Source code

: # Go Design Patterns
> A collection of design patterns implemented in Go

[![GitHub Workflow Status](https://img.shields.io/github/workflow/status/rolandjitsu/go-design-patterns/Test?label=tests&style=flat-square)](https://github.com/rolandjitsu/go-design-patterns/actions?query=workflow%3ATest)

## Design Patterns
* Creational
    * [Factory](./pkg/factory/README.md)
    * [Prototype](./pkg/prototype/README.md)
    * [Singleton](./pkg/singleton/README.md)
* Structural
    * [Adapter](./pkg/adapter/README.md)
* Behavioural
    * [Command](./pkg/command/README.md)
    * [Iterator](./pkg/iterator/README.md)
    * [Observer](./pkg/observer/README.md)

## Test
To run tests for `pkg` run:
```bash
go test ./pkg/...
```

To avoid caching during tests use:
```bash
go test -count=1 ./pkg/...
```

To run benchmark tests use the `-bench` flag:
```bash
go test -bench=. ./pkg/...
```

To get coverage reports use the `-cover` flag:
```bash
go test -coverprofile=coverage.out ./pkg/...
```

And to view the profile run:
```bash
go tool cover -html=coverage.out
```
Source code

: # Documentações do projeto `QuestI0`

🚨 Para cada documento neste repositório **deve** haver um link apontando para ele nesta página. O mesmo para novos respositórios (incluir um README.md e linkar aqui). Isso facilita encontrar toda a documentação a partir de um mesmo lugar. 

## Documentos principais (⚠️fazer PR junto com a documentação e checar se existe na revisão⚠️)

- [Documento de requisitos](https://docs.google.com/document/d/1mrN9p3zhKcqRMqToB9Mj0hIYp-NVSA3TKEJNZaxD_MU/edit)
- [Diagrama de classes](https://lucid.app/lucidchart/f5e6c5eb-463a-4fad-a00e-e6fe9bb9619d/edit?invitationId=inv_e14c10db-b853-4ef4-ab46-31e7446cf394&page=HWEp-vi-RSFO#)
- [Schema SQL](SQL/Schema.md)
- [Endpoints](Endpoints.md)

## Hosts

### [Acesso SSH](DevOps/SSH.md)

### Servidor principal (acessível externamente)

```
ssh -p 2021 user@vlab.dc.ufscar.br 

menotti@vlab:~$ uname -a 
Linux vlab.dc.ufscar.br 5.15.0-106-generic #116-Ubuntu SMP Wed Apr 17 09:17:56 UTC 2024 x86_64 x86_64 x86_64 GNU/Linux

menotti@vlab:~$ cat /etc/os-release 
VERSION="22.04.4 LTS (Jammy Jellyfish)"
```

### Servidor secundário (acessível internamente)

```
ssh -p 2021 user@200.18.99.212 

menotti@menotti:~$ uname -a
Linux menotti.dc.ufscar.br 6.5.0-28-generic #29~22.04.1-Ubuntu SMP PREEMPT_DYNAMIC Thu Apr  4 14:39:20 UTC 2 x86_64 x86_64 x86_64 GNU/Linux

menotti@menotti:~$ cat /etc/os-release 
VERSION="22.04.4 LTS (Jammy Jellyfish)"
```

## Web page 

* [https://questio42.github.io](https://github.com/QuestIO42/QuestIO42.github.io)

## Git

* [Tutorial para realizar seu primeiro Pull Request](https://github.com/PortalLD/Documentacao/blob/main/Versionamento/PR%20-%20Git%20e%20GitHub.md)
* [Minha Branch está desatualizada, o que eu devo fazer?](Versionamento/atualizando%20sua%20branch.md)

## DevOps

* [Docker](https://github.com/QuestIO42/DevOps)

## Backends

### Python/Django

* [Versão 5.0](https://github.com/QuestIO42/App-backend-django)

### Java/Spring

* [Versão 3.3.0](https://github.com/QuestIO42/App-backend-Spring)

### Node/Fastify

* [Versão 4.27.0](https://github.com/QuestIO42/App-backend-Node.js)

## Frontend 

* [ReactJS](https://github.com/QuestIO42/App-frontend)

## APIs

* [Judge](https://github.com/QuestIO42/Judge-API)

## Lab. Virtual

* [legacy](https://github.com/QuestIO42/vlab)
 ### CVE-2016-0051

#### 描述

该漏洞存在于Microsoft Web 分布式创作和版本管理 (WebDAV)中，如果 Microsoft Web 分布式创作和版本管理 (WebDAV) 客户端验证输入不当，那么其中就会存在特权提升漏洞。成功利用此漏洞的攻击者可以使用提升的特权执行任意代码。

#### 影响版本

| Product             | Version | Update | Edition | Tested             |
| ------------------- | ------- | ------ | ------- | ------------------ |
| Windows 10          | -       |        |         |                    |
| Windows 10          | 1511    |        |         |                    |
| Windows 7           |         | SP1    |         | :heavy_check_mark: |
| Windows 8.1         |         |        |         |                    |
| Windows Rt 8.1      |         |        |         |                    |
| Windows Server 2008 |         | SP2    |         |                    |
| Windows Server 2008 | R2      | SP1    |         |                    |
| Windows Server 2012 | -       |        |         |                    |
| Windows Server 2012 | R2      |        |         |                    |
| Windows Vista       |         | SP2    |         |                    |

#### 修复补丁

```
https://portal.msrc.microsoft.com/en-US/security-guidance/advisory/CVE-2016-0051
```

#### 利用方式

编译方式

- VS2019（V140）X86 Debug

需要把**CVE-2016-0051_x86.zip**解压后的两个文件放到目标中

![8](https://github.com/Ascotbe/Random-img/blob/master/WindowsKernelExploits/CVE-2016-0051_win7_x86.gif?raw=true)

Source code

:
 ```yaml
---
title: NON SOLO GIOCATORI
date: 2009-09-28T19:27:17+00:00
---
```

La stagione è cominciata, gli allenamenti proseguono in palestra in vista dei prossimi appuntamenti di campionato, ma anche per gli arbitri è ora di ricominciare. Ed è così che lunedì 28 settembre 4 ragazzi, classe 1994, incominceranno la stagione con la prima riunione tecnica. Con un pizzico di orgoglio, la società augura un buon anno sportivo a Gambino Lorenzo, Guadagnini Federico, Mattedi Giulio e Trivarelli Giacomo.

§ **Required work**
With the string "para" as the key, filter the data above and show the lines that match.

§ **Task output**
🚨 Para cada documento neste repositório **deve** haver um link apontando para ele nesta página. O mesmo para novos respositórios (incluir um README.md e linkar aqui). Isso facilita encontrar toda a documentação a partir de um mesmo lugar. 
* [Tutorial para realizar seu primeiro Pull Request](https://github.com/PortalLD/Documentacao/blob/main/Versionamento/PR%20-%20Git%20e%20GitHub.md)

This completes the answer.